# Project Name

## Group Members and Contributions

 - Chiehkun (Timo) Chen
 - Jordan Daley
 - Jacob Moul, PID: A13548393
 - Hannah Peterson, A13724073
 - Yun (Denise) Tang
 - George Thomas


## Introduction and Background

### Background Research

### Research Question

Question: Did the 2011-19 drought in California disproportionately affect low-income communities?

This project will examine the impacts of climate change on low-income communities (specifically through the climatic event of drought). We will focus on California, because it has experienced prolonged drought within the past decade (for 376 consecutive weeks—Dec 2011 - March 2019). In particular, we will investigate whether or not the California drought has had disproportionate negative effects on low-income communities compared to average and high-income communities. This question is important because as the effects of global warming become more severe, efforts must be made to protect communities that are most vulnerable to these negative effects.

To answer this question we are planning on analyzing different indicators of economic well being and different effects of drought for various communities over time, from before during and after the most recent drought. For example, we plan to investigate the relationships between income in communities and costs associated with the drought, such as utility rates, as well as potential health issues, such as respiratory illnesses, that are known to increase in conjunction with drought.

### Hypothesis

Hypothesis: The 2011-19 drought in California did disproportionately affect low-income communities.

We expect to find that these communities will have suffered more than relatively better-off communities because they have fewer safeguards to deal with environmental events, and also have less means to bear the cost of higher utility or healthcare rates, for example. 

## Data

### Data Sets

**Community Economic Data**
 - Data Set Name: 'cbp[yr]co.txt' (For years 2012-2016)
      - We modified these files to include only observations for California, and they have been renamed 'cbp[yr]co_mod.csv'
 - Source: https://www.census.gov/programs-surveys/cbp/data/datasets.html

> These data sets are County Business Pattern data sets, and are provided with the description: “This series includes the number of establishments, employment during the week of March 12, first quarter payroll, and annual payroll. This data is useful for studying the economic activity of small areas; analyzing economic changes over time; and as a benchmark for other statistical series, surveys, and databases between economic censuses”. After being condensed to just the state of California, the 2016 data set (out of many others) is composed of 36616 observations of 26 variables, several of which are identifying information such as state or county code. In addition, it contains values for first quarter payroll, annual payroll, and number of employees, among other variables, for different industries in each county of California. This data comes from the US Census Bureau. All of these data sets are downloadable in csv format.

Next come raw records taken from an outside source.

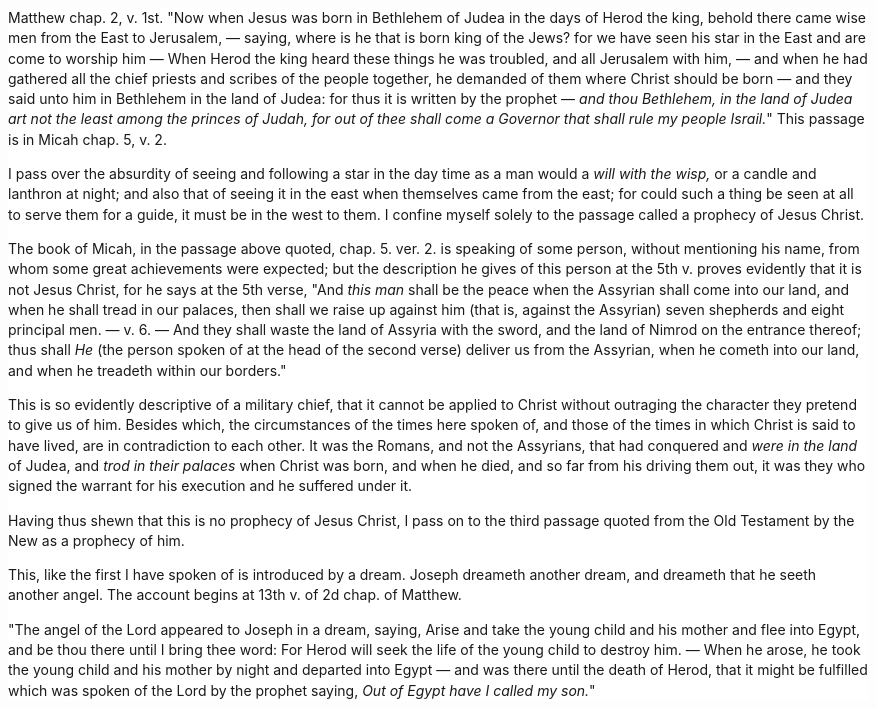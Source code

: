    Matthew chap. 2, v. 1st. "Now when Jesus was born in Bethlehem of Judea in the
   days of Herod the king, behold there came wise men from the East to
   Jerusalem, &mdash; saying, where is he that is born king of the Jews? for we have
   seen his star in the East and are come to worship him &mdash; When Herod the king
   heard these things he was troubled, and all Jerusalem with him, &mdash; and when
   he had gathered all the chief priests and scribes of the people together,
   he demanded of them where Christ should be born &mdash; and they said unto him
   in Bethlehem in the land of Judea: for thus it is written by the prophet &mdash; 
   *and thou Bethlehem, in the land of Judea art not the least among the
   princes of Judah, for out of thee shall come a Governor that shall rule my
   people Israil.*" This passage is in Micah chap. 5, v. 2.

   I pass over the absurdity of seeing and following a star in the day time
   as a man would a *will with the wisp,* or a candle and lanthron at night; and
   also that of seeing it in the east when themselves came from the east;
   for could such a thing be seen at all to serve them for a guide, it must
   be in the west to them. I confine myself solely to the passage called a
   prophecy of Jesus Christ.

   The book of Micah, in the passage above quoted, chap. 5. ver. 2. is speaking of some
   person, without mentioning his name, from whom some great achievements
   were expected; but the description he gives of this person at the 5th v. 
   proves evidently that it is not Jesus Christ, for he says at the 5th verse, "And *this man*
   shall be the peace when the Assyrian shall come into our land, and when
   he shall tread in our palaces, then shall we raise up against him (that is,
   against the Assyrian) seven shepherds and eight principal men. &mdash; v. 6. &mdash; 
   And they shall waste the land of Assyria with the sword, and the  land of
   Nimrod on the entrance thereof; thus shall *He* (the person spoken of at the
   head of the second verse) deliver us from the Assyrian, when he cometh
   into our land, and when he treadeth within our borders."

   This is so evidently descriptive of a military chief, that it cannot be
   applied to Christ without outraging the character they pretend to give us
   of him. Besides which, the circumstances of the times here spoken of, and
   those of the times in which Christ is said to have lived, are in
   contradiction to each other. It was the Romans, and not the Assyrians, that had conquered and *were in
   the land* of Judea, and *trod in their palaces* when Christ was born, and
   when he died, and so far from his driving them out, it was they who signed
   the warrant for his execution and he suffered under it.

   Having thus shewn that this is no prophecy of Jesus Christ, I pass on to
   the third passage quoted from the Old Testament by the New as a prophecy
   of him. 
   
   This, like the first I have spoken of is introduced by a dream.
   Joseph dreameth another dream, and dreameth that he seeth another angel. 
   The account begins at 13th v. of 2d chap. of Matthew. 
   
   "The angel of the Lord appeared to Joseph in a dream, saying, Arise and take the young child and his mother
   and flee into Egypt, and be thou there until I bring thee word: For Herod
   will seek the life of the young child to destroy him. &mdash; When he arose, 
   he took the young child and his mother by night and
   departed into Egypt &mdash; and was there until the death of Herod, that it might
   be fulfilled which was spoken of the Lord by the prophet saying, *Out of
   Egypt have I called my son.*"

## Data Cleaning/Pre-Processing

In [1]:
import pandas as pd
import numpy as np
import seaborn as sns
import glob

In [2]:
### Import County Business Patterns Data, add year to each table

cbp00 = pd.read_csv('Data/cb_patterns/cbp00co_mod.csv')
cbp01 = pd.read_csv('Data/cb_patterns/cbp01co_mod.csv')
cbp02 = pd.read_csv('Data/cb_patterns/cbp02co_mod.csv')
cbp03 = pd.read_csv('Data/cb_patterns/cbp03co_mod.csv')
cbp04 = pd.read_csv('Data/cb_patterns/cbp04co_mod.csv')
cbp05 = pd.read_csv('Data/cb_patterns/cbp05co_mod.csv')
cbp06 = pd.read_csv('Data/cb_patterns/cbp06co_mod.csv')
cbp07 = pd.read_csv('Data/cb_patterns/cbp07co_mod.csv')
cbp08 = pd.read_csv('Data/cb_patterns/cbp08co_mod.csv')
cbp09 = pd.read_csv('Data/cb_patterns/cbp09co_mod.csv')
cbp10 = pd.read_csv('Data/cb_patterns/cbp10co_mod.csv')
cbp11 = pd.read_csv('Data/cb_patterns/cbp11co_mod.csv')
cbp12 = pd.read_csv('Data/cb_patterns/cbp12co_mod.csv')
cbp13 = pd.read_csv('Data/cb_patterns/cbp13co_mod.csv')
cbp14 = pd.read_csv('Data/cb_patterns/cbp14co_mod.csv')
cbp15 = pd.read_csv('Data/cb_patterns/cbp15co_mod.csv')
cbp16 = pd.read_csv('Data/cb_patterns/cbp16co_mod.csv')

cbp00['year'] = 2000
cbp01['year'] = 2001
cbp02['year'] = 2002
cbp03['year'] = 2003
cbp04['year'] = 2004
cbp05['year'] = 2005
cbp06['year'] = 2006
cbp07['year'] = 2007
cbp08['year'] = 2008
cbp09['year'] = 2009
cbp10['year'] = 2010
cbp11['year'] = 2011
cbp12['year'] = 2012
cbp13['year'] = 2013
cbp14['year'] = 2014
cbp15['year'] = 2015
cbp16['year'] = 2016

cbp_data = [cbp00, cbp01, cbp02, cbp03, cbp04, cbp05, cbp06, cbp07, cbp08, 
            cbp09, cbp10, cbp11, cbp12, cbp13, cbp14, cbp15, cbp16]

In [3]:
### Wrangle data

# Variables to be used in CBP analysis, fips is combined state and county code; for others, see county_layout_2015.txt
cbp_vars = ['fips', 'emp', 'ap', 'est', 'year']

simplified_cbp_data = []

for df in cbp_data:    
    # reformat FIPS county code for merging
    df[['fipstate', 'fipscty']] = df[['fipstate', 'fipscty']].astype(str)
    df['fips'] = df.fipstate.str.zfill(2) + df.fipscty.str.zfill(3)
    
    # select aggregate county data
    df = df[df.naics == '------']
    
    # drop unneccesary columns
    df = df[cbp_vars]
    
    simplified_cbp_data.append(df)

In [4]:
cbp_final = pd.concat(simplified_cbp_data).reset_index(drop=True)
cbp_final = cbp_final.rename(columns={'fips': 'FIPS', 'emp': 'Employment', 'ap': 'Annual Payroll', 
                                      'est': 'Establishments', 'year': 'Year'})

In [5]:
### Import and Wrangle Drought Data

# collect all drought file names
drought_files = glob.glob('Data/drought/*')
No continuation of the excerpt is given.